Sunday, November 1, 2020

writing it down

 Originally, I thought I would blog regularly during this global pandemic, so that I could look back and remember what was going on at the time, and how we felt, and what we did during all of this. That's still my intent, not just to post photos but to help myself remember this. 

 First of all, I've been working at home now for over six months, and I think I can say I'm getting the hang of it. It was really isolating and kind of scary at first, realizing why we were all at home, and why we were staying apart. Feeling like I hadn't spoken out loud, except to my cats, for days on end. 


 The first few weeks I barely left the house. I think it was around week 5 that I went back to the grocery store for the first time. Luckily I had bought groceries right before the lock down in March, so I was fine until then. Wearing my mask, hand sanitizer in my purse, shopping list in hand, I went into the store and tried not to hyperventilate the whole time. Anxiety and breathing through the mask for the first trip out was overwhelming. I picked up only what I was going to buy, didn't touch anything else, did not touch my face, rang up my food at the self-checkout, and went home. I remember it took me over an hour to get my breathing back to normal and my heart rate down after that outing.  

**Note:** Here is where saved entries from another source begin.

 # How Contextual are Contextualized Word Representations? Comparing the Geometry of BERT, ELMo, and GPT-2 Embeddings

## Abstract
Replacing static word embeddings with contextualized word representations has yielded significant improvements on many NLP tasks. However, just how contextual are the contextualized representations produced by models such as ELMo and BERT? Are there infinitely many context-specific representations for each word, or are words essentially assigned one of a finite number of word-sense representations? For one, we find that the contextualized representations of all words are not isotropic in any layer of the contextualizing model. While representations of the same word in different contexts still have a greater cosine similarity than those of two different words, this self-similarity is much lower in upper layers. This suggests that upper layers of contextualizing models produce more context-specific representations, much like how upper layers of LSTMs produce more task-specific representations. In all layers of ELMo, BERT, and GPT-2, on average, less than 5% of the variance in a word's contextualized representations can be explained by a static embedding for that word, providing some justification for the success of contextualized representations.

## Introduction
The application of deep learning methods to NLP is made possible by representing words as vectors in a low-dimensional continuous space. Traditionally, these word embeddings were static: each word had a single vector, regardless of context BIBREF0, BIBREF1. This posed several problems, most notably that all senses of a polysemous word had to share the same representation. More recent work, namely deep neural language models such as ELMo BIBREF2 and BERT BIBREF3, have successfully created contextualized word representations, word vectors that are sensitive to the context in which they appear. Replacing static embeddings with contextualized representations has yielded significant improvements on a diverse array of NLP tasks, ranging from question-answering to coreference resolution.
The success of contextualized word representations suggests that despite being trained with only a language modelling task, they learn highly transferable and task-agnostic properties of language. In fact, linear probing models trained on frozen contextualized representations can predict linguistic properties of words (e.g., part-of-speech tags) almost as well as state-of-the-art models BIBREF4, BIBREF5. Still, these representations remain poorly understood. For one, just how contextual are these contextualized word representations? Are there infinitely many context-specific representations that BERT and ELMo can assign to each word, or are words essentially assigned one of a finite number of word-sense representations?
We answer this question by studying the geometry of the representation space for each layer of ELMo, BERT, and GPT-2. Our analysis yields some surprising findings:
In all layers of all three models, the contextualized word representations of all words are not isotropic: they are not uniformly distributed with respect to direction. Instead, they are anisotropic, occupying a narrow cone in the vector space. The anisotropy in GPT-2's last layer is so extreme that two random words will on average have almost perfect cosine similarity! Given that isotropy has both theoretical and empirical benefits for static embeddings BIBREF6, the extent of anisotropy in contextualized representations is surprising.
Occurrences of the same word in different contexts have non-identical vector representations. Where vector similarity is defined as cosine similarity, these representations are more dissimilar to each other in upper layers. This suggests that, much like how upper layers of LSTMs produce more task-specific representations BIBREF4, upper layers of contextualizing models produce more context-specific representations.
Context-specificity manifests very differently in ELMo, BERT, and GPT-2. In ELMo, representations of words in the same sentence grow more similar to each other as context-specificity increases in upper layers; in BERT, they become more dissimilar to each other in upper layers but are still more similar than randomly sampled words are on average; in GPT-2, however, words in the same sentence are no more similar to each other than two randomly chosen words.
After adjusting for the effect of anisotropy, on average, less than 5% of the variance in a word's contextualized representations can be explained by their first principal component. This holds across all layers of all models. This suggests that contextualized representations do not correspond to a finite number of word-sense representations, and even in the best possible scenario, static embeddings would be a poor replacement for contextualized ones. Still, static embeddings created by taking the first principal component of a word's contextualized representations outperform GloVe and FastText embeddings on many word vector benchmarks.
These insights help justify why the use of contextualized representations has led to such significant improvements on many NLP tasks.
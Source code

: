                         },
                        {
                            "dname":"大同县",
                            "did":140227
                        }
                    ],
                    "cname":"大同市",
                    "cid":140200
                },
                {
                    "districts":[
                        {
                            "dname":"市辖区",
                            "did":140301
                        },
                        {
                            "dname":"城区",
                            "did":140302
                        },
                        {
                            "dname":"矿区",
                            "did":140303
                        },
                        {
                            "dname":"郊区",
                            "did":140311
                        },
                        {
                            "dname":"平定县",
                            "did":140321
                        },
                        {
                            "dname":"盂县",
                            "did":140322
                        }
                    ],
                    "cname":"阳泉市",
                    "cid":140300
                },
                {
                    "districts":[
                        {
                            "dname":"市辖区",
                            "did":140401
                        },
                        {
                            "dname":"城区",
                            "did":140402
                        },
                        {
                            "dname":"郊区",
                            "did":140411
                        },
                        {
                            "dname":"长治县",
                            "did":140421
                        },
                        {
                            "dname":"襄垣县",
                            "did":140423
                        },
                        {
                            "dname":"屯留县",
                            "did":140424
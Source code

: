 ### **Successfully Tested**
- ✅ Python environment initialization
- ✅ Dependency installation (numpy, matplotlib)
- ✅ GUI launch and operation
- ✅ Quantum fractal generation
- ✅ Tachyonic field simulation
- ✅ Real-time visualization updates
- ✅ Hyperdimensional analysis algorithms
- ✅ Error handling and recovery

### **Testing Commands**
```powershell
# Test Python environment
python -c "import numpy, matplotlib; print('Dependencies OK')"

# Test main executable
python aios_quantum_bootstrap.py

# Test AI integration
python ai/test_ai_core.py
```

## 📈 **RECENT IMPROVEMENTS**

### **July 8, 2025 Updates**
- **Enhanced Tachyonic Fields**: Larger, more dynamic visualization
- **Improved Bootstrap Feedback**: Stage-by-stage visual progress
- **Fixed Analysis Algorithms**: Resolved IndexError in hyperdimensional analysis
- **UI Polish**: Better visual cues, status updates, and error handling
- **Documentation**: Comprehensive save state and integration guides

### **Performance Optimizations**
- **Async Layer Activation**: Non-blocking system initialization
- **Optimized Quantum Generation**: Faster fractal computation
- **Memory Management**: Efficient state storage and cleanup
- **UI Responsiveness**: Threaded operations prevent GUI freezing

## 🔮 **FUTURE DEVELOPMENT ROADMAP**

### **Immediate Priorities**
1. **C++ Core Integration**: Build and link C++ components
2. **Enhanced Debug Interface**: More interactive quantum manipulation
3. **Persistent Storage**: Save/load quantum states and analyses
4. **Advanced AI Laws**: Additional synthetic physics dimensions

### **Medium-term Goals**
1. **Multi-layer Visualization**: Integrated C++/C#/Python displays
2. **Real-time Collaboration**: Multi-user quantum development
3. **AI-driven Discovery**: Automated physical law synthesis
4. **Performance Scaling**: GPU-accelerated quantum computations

 Then all of the decisions even after getting the groceries home... wipe them all down? Leave them in the garage for a few hours before bringing anything in the house? Not initially being able to find toilet paper, alcohol wipes, hand sanitizer, even paper towels in any store. People were hoarding supplies, which was absolute craziness. 

 My mom and I decided right away that we would be each other's "person", that we would isolate from everyone else, but carefully be able to see each other. Neither of us have contact with the public, and are taking care if we need to run to a store. It is harder not to see my brother or my closest friends, though we have had a few "driveway chats" and are able to keep in touch over the phone. 

 Now, we're all adapting and keeping in touch with facetime, video chats, zoom meetings and google meetups. And yet no one knows how long this will last. Too many people are becoming complacent, and the numbers keep rising. We need to learn from this, take care of each other, think about someone other than ourselves. It's the only way we'll all get through this. Together.